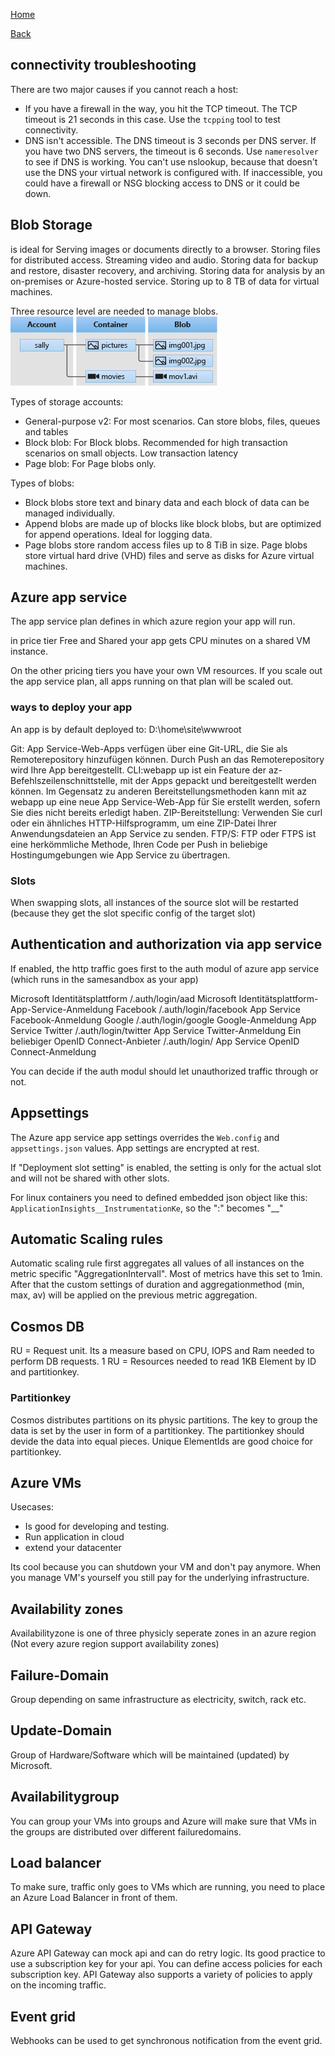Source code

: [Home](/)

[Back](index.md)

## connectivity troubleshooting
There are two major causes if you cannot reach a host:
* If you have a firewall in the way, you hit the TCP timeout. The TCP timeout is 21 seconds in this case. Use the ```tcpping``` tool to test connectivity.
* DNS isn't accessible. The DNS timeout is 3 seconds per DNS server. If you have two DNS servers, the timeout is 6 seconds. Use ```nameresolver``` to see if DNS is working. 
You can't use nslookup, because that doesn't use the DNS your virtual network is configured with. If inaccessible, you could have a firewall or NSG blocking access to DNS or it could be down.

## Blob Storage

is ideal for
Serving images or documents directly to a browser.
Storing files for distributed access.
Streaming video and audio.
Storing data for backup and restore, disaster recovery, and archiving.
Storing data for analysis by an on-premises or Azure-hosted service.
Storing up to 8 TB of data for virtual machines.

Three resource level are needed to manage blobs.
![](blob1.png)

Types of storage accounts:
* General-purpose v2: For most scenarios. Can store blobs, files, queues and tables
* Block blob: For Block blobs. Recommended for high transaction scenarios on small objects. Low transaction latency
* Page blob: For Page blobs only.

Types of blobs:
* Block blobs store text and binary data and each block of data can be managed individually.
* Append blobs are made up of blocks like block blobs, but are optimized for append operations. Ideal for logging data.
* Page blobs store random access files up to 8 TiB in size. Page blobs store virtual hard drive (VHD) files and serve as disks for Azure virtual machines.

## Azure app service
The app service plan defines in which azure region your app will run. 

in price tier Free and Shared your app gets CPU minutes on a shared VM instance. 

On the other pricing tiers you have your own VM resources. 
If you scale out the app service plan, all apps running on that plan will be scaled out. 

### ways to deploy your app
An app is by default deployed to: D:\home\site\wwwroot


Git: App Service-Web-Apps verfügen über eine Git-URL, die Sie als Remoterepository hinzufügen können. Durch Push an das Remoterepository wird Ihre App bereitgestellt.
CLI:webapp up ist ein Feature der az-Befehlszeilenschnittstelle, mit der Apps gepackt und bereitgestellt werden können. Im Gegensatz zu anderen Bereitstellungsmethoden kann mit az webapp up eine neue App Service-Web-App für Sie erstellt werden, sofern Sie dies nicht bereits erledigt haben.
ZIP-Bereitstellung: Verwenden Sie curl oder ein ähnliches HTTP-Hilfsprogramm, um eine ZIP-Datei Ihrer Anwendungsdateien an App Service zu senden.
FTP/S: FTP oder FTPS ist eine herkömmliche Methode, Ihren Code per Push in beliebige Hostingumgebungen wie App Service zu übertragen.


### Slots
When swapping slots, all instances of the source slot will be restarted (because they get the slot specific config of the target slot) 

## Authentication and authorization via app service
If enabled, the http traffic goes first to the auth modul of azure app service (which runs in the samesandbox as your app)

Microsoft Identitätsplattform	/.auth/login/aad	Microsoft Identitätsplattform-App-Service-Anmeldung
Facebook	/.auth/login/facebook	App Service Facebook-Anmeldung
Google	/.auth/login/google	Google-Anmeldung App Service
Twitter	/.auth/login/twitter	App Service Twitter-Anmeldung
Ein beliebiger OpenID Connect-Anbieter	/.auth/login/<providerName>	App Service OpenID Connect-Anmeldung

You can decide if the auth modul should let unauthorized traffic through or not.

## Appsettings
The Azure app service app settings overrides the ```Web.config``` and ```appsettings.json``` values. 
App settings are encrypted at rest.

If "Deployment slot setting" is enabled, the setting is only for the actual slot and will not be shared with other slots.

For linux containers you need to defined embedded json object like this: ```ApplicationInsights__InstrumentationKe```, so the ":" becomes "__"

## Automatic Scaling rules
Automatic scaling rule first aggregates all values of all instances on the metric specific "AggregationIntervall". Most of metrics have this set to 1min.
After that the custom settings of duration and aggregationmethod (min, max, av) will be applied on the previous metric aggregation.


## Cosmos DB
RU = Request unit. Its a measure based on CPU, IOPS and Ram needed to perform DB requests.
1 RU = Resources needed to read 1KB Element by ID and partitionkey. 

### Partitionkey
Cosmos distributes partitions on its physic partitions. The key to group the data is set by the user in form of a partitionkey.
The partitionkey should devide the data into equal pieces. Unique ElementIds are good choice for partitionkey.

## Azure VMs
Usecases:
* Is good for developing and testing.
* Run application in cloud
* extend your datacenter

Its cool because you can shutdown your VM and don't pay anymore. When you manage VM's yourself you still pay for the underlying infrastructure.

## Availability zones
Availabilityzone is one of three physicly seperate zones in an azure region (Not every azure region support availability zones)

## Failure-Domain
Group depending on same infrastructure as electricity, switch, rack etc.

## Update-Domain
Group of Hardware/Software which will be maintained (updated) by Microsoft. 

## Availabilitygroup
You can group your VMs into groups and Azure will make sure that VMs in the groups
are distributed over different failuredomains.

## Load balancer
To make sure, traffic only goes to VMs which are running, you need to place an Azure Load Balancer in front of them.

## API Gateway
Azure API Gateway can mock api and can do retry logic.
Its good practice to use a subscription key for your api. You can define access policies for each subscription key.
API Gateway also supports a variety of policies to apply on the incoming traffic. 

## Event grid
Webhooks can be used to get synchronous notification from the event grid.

########################################

#### ACTIVITY
Find the lines in the data that include "policies", then copy each of them.

#### ANSWER SECTION
Its good practice to use a subscription key for your api. You can define access policies for each subscription key.
API Gateway also supports a variety of policies to apply on the incoming traffic. 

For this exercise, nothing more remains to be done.